Interstitial Lung Disease, Agammaglobulinemia, Dystrophic Epidermolysis Bullosa, Homocystinuria, Phenylketonuria, Tyrosinemia … these are just five of the estimated 5,000 to 8,000 rare diseases that have been discovered globally. Does not sound so rare, does it?
According to the University of the Philippines National Institute of Health, there are at least 6,500 Filipinos suffering from rare diseases.
Most patients belong to the most financially challenged segment of the population who can only rely on government to help them.
Statistics show that approximately 80 percent are of genetic origin striking children with 30 percent dying before reaching the age of five. A tragedy for any parent and family.
A child afflicted with a rare disease is painful and burdened by expensive medications, check-ups, and therapies to alleviate the symptoms of their sickness.
As they are dependents, their parents and family must attend to the treatment and basic daily needs. You can imagine the difficulty and how economically catastrophic this is.
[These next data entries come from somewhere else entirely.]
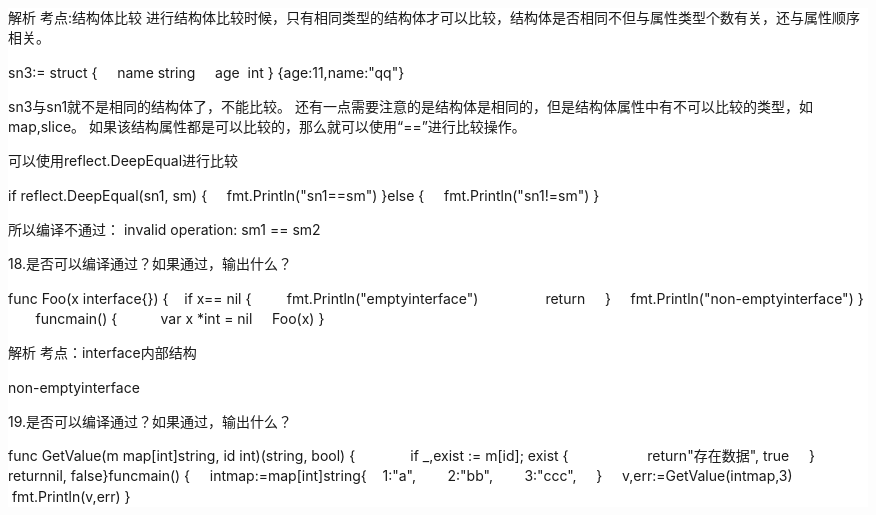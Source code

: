 解析
考点:结构体比较
进行结构体比较时候，只有相同类型的结构体才可以比较，结构体是否相同不但与属性类型个数有关，还与属性顺序相关。

sn3:= struct {
    name string
    age  int
}
{age:11,name:"qq"}

sn3与sn1就不是相同的结构体了，不能比较。 还有一点需要注意的是结构体是相同的，但是结构体属性中有不可以比较的类型，如map,slice。 如果该结构属性都是可以比较的，那么就可以使用“==”进行比较操作。

可以使用reflect.DeepEqual进行比较

if reflect.DeepEqual(sn1, sm) {
    fmt.Println("sn1==sm")
}else {
    fmt.Println("sn1!=sm")
}

所以编译不通过： invalid operation: sm1 == sm2

18.是否可以编译通过？如果通过，输出什么？

func Foo(x interface{}) {    if x== nil {
        fmt.Println("emptyinterface")      
          return
    }
    fmt.Println("non-emptyinterface")
}
       funcmain() {   
       var x *int = nil
    Foo(x)
}

解析
考点：interface内部结构

non-emptyinterface


19.是否可以编译通过？如果通过，输出什么？

func GetValue(m map[int]string, id int)(string, bool) {    
         if _,exist := m[id]; exist {        
           return"存在数据", true
    }  
         returnnil, false}funcmain() {
    intmap:=map[int]string{   
1:"a",       
2:"bb",       
3:"ccc",
    }
    v,err:=GetValue(intmap,3)
    fmt.Println(v,err)
}
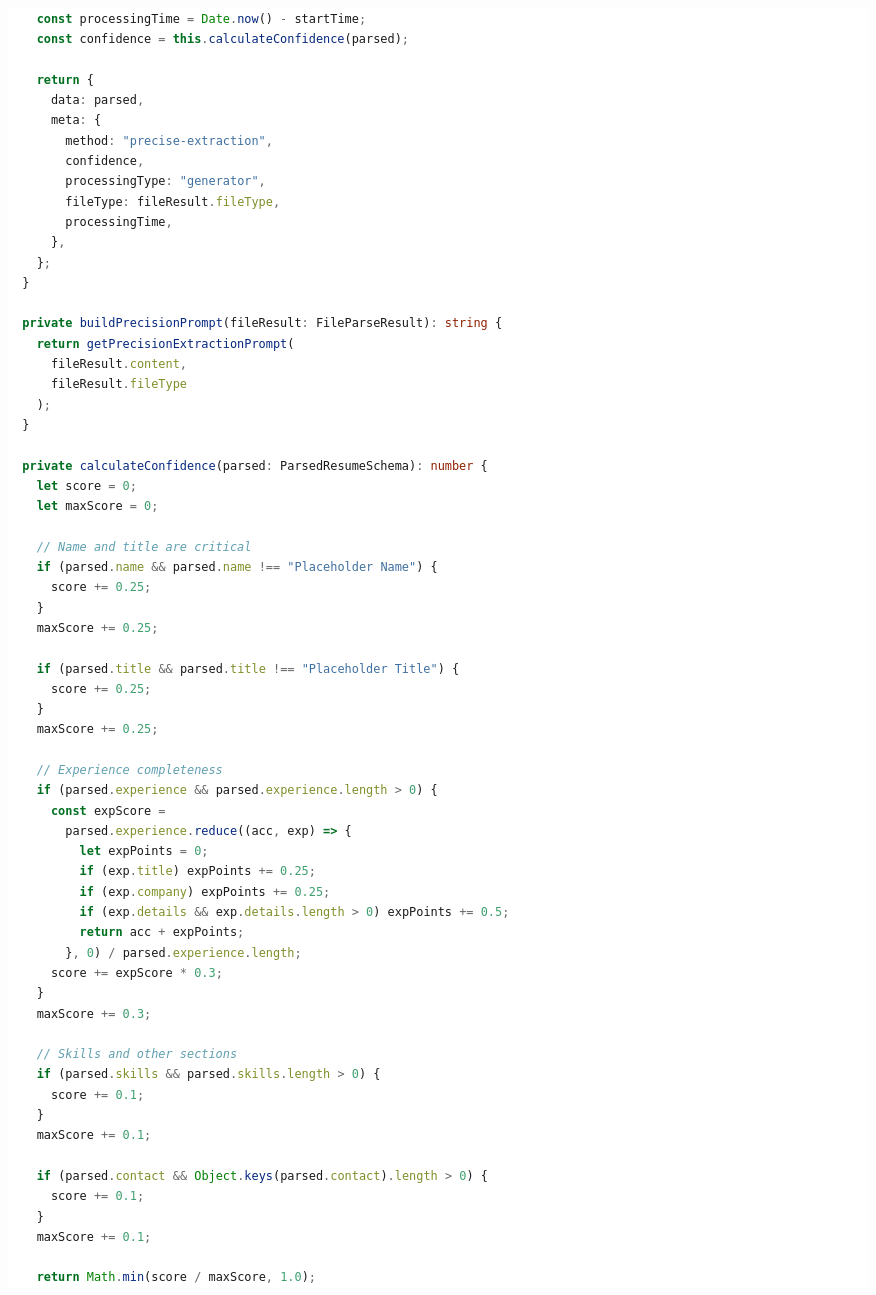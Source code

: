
 ```typescript
    const processingTime = Date.now() - startTime;
    const confidence = this.calculateConfidence(parsed);

    return {
      data: parsed,
      meta: {
        method: "precise-extraction",
        confidence,
        processingType: "generator",
        fileType: fileResult.fileType,
        processingTime,
      },
    };
  }

  private buildPrecisionPrompt(fileResult: FileParseResult): string {
    return getPrecisionExtractionPrompt(
      fileResult.content,
      fileResult.fileType
    );
  }

  private calculateConfidence(parsed: ParsedResumeSchema): number {
    let score = 0;
    let maxScore = 0;

    // Name and title are critical
    if (parsed.name && parsed.name !== "Placeholder Name") {
      score += 0.25;
    }
    maxScore += 0.25;

    if (parsed.title && parsed.title !== "Placeholder Title") {
      score += 0.25;
    }
    maxScore += 0.25;

    // Experience completeness
    if (parsed.experience && parsed.experience.length > 0) {
      const expScore =
        parsed.experience.reduce((acc, exp) => {
          let expPoints = 0;
          if (exp.title) expPoints += 0.25;
          if (exp.company) expPoints += 0.25;
          if (exp.details && exp.details.length > 0) expPoints += 0.5;
          return acc + expPoints;
        }, 0) / parsed.experience.length;
      score += expScore * 0.3;
    }
    maxScore += 0.3;

    // Skills and other sections
    if (parsed.skills && parsed.skills.length > 0) {
      score += 0.1;
    }
    maxScore += 0.1;

    if (parsed.contact && Object.keys(parsed.contact).length > 0) {
      score += 0.1;
    }
    maxScore += 0.1;

    return Math.min(score / maxScore, 1.0);
```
There was hope for institutionalized support with the enactment of the 2016 Rare Diseases Law or Republic Act 10747. However, stakeholders have since been lamenting on the apparent neglect because of inadequate funding.
In the recently held hybrid forum hosted by the Stratbase ADR Institute in partnership with the Philippine Society of Orphan Disorders and UHC Watch, the institute’s president, Prof. Victor Andres “Dindo” Manhit said “Due to the low prevalence and the widely dispersed distribution of patients with rare diseases, there is an evident disproportion in the availability of treatments and resources.”
He pointed out it took six years after the enactment of the Rare Disease Law for specific funding amounting to P104.9 million that it was successfully allocated in the 2022 General Appropriations Act.
“While inequality is a deeply complex issue with no clear-cut solution, good governance, political reforms, social investments, and multi-sector efforts are consistently considered essential steps to be taken,” Prof. Manhit said.
UHC Watch co-convenor and Healthcare and Education convenor of CitizenWatch Philippines Mr. Alvin Manalansan emphasized that delivery of timely, responsive and sustainable health services should be provided to all and called on government and all of society to work together so that “everyone, every Filipino has the right to health” and that “no one should be left behind.”
The Department of Health Director for Disease Prevention and Control Bureau, Dr. Razel Nikka M. Hao, shared a Five-Year Strategic Plan that outlined six main objectives:
First is to ensure that we have integrated and comprehensive care for rare disease patients.
Second is to provide access to the entitlements and benefits in the form of reimbursements and government assurances for necessary services.
Third is the creation of health promotion, public information, and education campaign materials to increase the level of knowledge of health personnel, the academe, students and the general public.
Fourth is to provide evidence for policy and program planning through Research and Development.
Fifth is to increase the availability and access of the orphan drugs and products through fiscal incentives and streamlined processes to fast-track both importation and access of these commodities.
And sixth and most important is to provide financial assistance through different mechanisms that are to be put in place.
Director for Healthcare Policy of the Pharmaceutical and Healthcare Association of the Philippines Ms. Daisy Cembrano suggested to build an agile registration process to establish a health information system national registry that will provide data on the burden of disease, and in enabling patient support programs.
She pointed out the need for faster Food and Drug administration donation processes including importation, customs, clearance among others.
Most welcome was the remarks of the Senate Committee on Finance Chair, Senator Sonny Angara, who assured continued support in the legislature and recognized that current appropriations are hardly enough and more should be allocated in the next years to provide treatment and funding research.
Durhane Wong-Rieger, Ph.D, President and CEO of the Canadian Organization for Rare Disorder, perhaps gave the most apt illustration of the tragedy of rare disease.
She said that for a child with a rare disease, discrimination strikes very early in life with access to education and adulthood difficult to find, maintain or return to work.
“Women are disproportionately discriminated and excluded from society, either with a person with rare disease or as mothers. Families with a member living with a rare disease are at greater risk of impoverishment and they have more expenses and less income,” Reiger said.
The capacity of the Philippine healthcare system to address the needs of Filipino rare disease patients will greatly depend on the accessibility of universal health care coverage.
The pandemic has exposed the disjointed state of our healthcare system that will need deep focus in investments and policy reforms from government and the participation of all health stakeholders, which is all of us.